→ RECORDS FOR PROCESSING
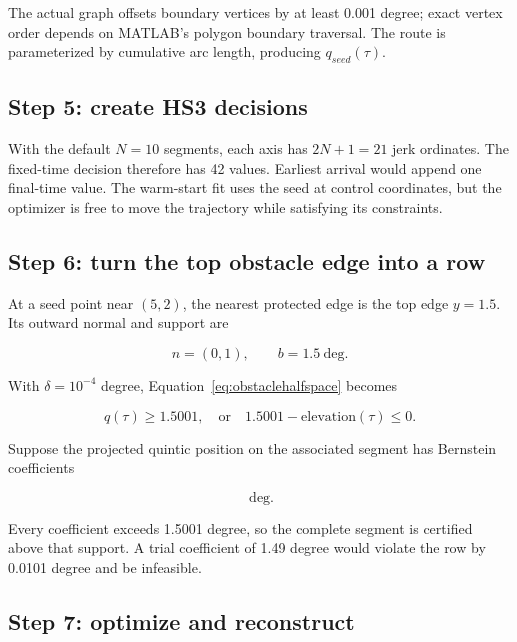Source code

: \documentclass[10pt,letterpaper]{article}
\begin{document}
The actual graph offsets boundary vertices by at least 0.001 degree; exact
vertex order depends on MATLAB's polygon boundary traversal. The route is
parameterized by cumulative arc length, producing $q_{seed}(\tau)$.

\subsection{Step 5: create HS3 decisions}

With the default $N=10$ segments, each axis has $2N+1=21$ jerk ordinates.
The fixed-time decision therefore has 42 values. Earliest arrival would append
one final-time value. The warm-start fit uses the seed at control coordinates,
but the optimizer is free to move the trajectory while satisfying its
constraints.

\subsection{Step 6: turn the top obstacle edge into a row}

At a seed point near $(5,2)$, the nearest protected edge is the top edge
$y=1.5$. Its outward normal and support are

\begin{equation}
n=(0,1),\qquad b=1.5\ \mathrm{deg}.
\end{equation}

With $\delta=10^{-4}$ degree, Equation~\eqref{eq:obstaclehalfspace} becomes

\begin{equation}
[0\ \ 1]q(\tau)\ge1.5001,
\quad\text{or}\quad 1.5001-\mathrm{elevation}(\tau)\le0.
\end{equation}

Suppose the projected quintic position on the associated segment has
Bernstein coefficients

\begin{equation}
[2.00,1.80,1.65,1.70,1.90,2.00]\ \mathrm{deg}.
\end{equation}

Every coefficient exceeds 1.5001 degree, so the complete segment is certified
above that support. A trial coefficient of 1.49 degree would violate the row by
0.0101 degree and be infeasible.

\subsection{Step 7: optimize and reconstruct}
\end{document}
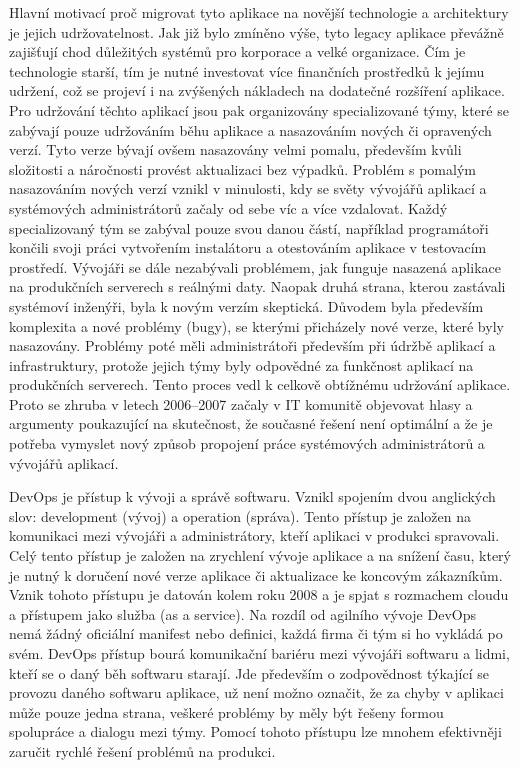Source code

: Hlavní motivací proč migrovat tyto aplikace na novější technologie a architektury je jejich udržovatelnost. Jak již bylo zmíněno výše, tyto legacy aplikace převážně zajišťují chod důležitých systémů pro korporace a velké organizace. Čím je technologie starší, tím je nutné investovat více finančních prostředků k jejímu udržení, což se projeví i na zvýšených nákladech na dodatečné rozšíření aplikace. Pro udržování těchto aplikací jsou pak organizovány specializované týmy, které se zabývají pouze udržováním běhu aplikace a nasazováním nových či opravených verzí. Tyto verze bývají ovšem nasazovány velmi pomalu, především kvůli složitosti a náročnosti provést aktualizaci bez výpadků. Problém s pomalým nasazováním nových verzí vznikl v minulosti, kdy se světy vývojářů aplikací a systémových administrátorů začaly od sebe víc a více vzdalovat. Každý specializovaný tým se zabýval pouze svou danou částí, například programátoři končili svoji práci vytvořením instalátoru a otestováním aplikace v testovacím prostředí. Vývojáři se dále nezabývali problémem, jak funguje nasazená aplikace na produkčních serverech s reálnými daty. Naopak druhá strana, kterou zastávali systémoví inženýři, byla k novým verzím skeptická. Důvodem byla především komplexita a nové problémy (bugy), se kterými přicházely nové verze, které byly nasazovány. Problémy poté měli administrátoři především při údržbě aplikací a infrastruktury, protože jejich týmy byly odpovědné za funkčnost aplikací na produkčních serverech. Tento proces vedl k celkově obtížnému udržování aplikace. Proto se zhruba v letech 2006–2007 začaly v IT komunitě objevovat hlasy a argumenty poukazující na skutečnost, že současné řešení není optimální a že je potřeba vymyslet nový způsob propojení práce systémových administrátorů a vývojářů aplikací.

DevOps je přístup k vývoji a správě softwaru. Vznikl spojením dvou anglických slov: development (vývoj) a operation (správa). Tento přístup je založen na komunikaci mezi vývojáři a administrátory, kteří aplikaci v produkci spravovali. Celý tento přístup je založen na zrychlení vývoje aplikace a na snížení času, který je nutný k doručení nové verze aplikace či aktualizace ke koncovým zákazníkům. Vznik tohoto přístupu je datován kolem roku 2008 a je spjat s rozmachem cloudu a přístupem jako služba (as a service). Na rozdíl od agilního vývoje DevOps nemá žádný oficiální manifest nebo definici, každá firma či tým si ho vykládá po svém. DevOps přístup bourá komunikační bariéru mezi vývojáři softwaru a lidmi, kteří se o daný běh softwaru starají. Jde především o zodpovědnost týkající se provozu daného softwaru aplikace, už není možno označit, že za chyby v aplikaci může pouze jedna strana, veškeré problémy by měly být řešeny formou spolupráce a dialogu mezi týmy. Pomocí tohoto přístupu lze mnohem efektivněji zaručit rychlé řešení problémů na produkci.

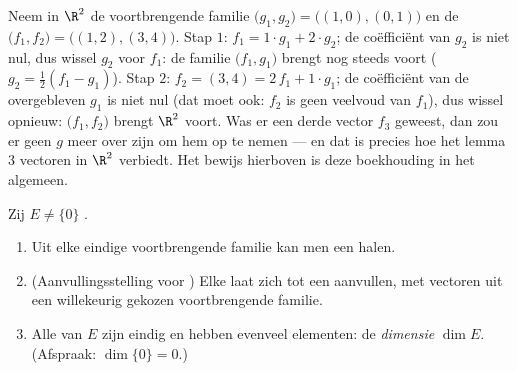 \begin{example}
\label{ex:b1:findim:exchangerun}
Neem in $\R^2$ de voortbrengende familie $\bigl(g_1, g_2\bigr) =
\bigl((1,0), (0,1)\bigr)$ en de  $\bigl(f_1,
f_2\bigr) = \bigl((1,2), (3,4)\bigr)$. Stap $1$: $f_1 = 1\cdot g_1
+ 2\cdot g_2$; de coëfficiënt van $g_2$ is niet nul, dus wissel
$g_2$ voor $f_1$: de familie $\bigl(f_1, g_1\bigr)$ brengt nog
steeds voort ($g_2 = \frac12(f_1 - g_1)$). Stap $2$: $f_2 = (3,4)
= 2\,f_1 + 1\cdot g_1$; de coëfficiënt van de overgebleven $g_1$
is niet nul (dat moet ook: $f_2$ is geen veelvoud van $f_1$), dus
wissel opnieuw: $\bigl(f_1, f_2\bigr)$ brengt $\R^2$ voort. Was er
een derde  vector $f_3$ geweest, dan zou er geen $g$ meer
over zijn om hem op te nemen --- en dat is precies hoe het lemma
$3$  vectoren in $\R^2$ verbiedt. Het bewijs hierboven is
deze boekhouding in het algemeen.
\end{example}

\begin{theorem}\label{thm:b1:findim:bases}
Zij $E \neq \{0\}$ .
\begin{enumerate}
  \item Uit elke eindige voortbrengende familie kan men een 
        halen.
  \item (Aanvullingsstelling voor ) Elke  laat zich tot een 
        aanvullen, met vectoren uit een willekeurig gekozen
        voortbrengende familie.
  \item Alle  van $E$ zijn eindig en hebben evenveel
        elementen: de \emph{dimensie} $\dim E$. (Afspraak:
        $\dim\{0\} = 0$.)
\end{enumerate}
\end{theorem}

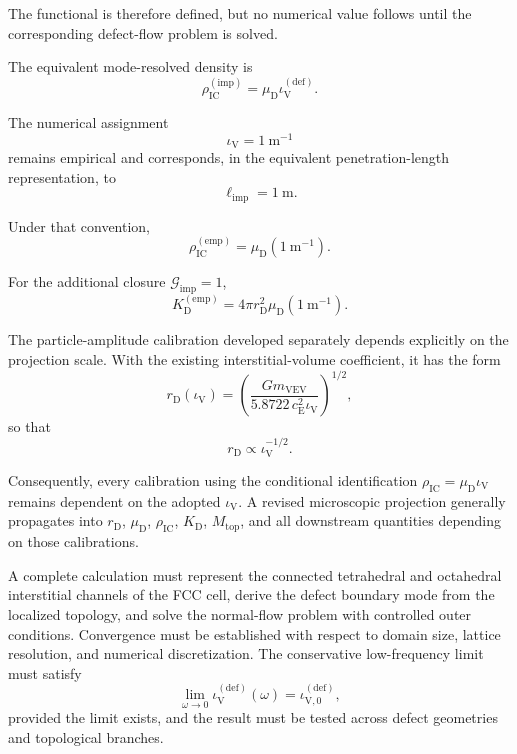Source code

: The functional is therefore defined, but no numerical value follows until the corresponding defect-flow problem is solved.

The equivalent mode-resolved density is
\begin{equation}
    \rho_{\mathrm{IC}}^{(\mathrm{imp})} = \mu_{\mathrm{D}}\iota_{\mathrm{V}}^{(\mathrm{def})}.
\end{equation}

The numerical assignment
\begin{equation}
    \iota_{\mathrm{V}} = 1\ \mathrm{m}^{-1}
\end{equation}
remains empirical and corresponds, in the equivalent penetration-length representation, to
\begin{equation}
    \ell_{\mathrm{imp}} = 1\ \mathrm{m}.
\end{equation}

Under that convention,
\begin{equation}
    \rho_{\mathrm{IC}}^{(\mathrm{emp})} = \mu_{\mathrm{D}}\left(1\ \mathrm{m}^{-1}\right).
\end{equation}

For the additional closure $\mathcal{G}_{\mathrm{imp}}=1$,
\begin{equation}
    K_{\mathrm{D}}^{(\mathrm{emp})} = 4\pi r_{\mathrm{D}}^2\mu_{\mathrm{D}}\left(1\ \mathrm{m}^{-1}\right).
\end{equation}

The particle-amplitude calibration developed separately depends explicitly on the projection scale. With the existing interstitial-volume coefficient, it has the form
\begin{equation}
    r_{\mathrm{D}}(\iota_{\mathrm{V}}) = \left(\frac{Gm_{\mathrm{VEV}}}{5.8722\,c_{\mathrm{E}}^2\iota_{\mathrm{V}}}\right)^{1/2},
\end{equation}
so that
\begin{equation}
    r_{\mathrm{D}} \propto \iota_{\mathrm{V}}^{-1/2}.
\end{equation}

Consequently, every calibration using the conditional identification $\rho_{\mathrm{IC}} = \mu_{\mathrm{D}}\iota_{\mathrm{V}}$ remains dependent on the adopted $\iota_{\mathrm{V}}$. A revised microscopic projection generally propagates into $r_{\mathrm{D}}$, $\mu_{\mathrm{D}}$, $\rho_{\mathrm{IC}}$, $K_{\mathrm{D}}$, $M_{\mathrm{top}}$, and all downstream quantities depending on those calibrations.

A complete calculation must represent the connected tetrahedral and octahedral interstitial channels of the FCC cell, derive the defect boundary mode from the localized topology, and solve the normal-flow problem with controlled outer conditions. Convergence must be established with respect to domain size, lattice resolution, and numerical discretization. The conservative low-frequency limit must satisfy
\begin{equation}
    \lim_{\omega\rightarrow0}\iota_{\mathrm{V}}^{(\mathrm{def})}(\omega) = \iota_{\mathrm{V},0}^{(\mathrm{def})},
\end{equation}
provided the limit exists, and the result must be tested across defect geometries and topological branches.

→ ASSIGNED TASK
The lines in the records above that include the word "complete" must be copied out.

→ WRITTEN SOLUTION
Every coefficient exceeds 1.5001 degree, so the complete segment is certified
A complete calculation must represent the connected tetrahedral and octahedral interstitial channels of the FCC cell, derive the defect boundary mode from the localized topology, and solve the normal-flow problem with controlled outer conditions. Convergence must be established with respect to domain size, lattice resolution, and numerical discretization. The conservative low-frequency limit must satisfy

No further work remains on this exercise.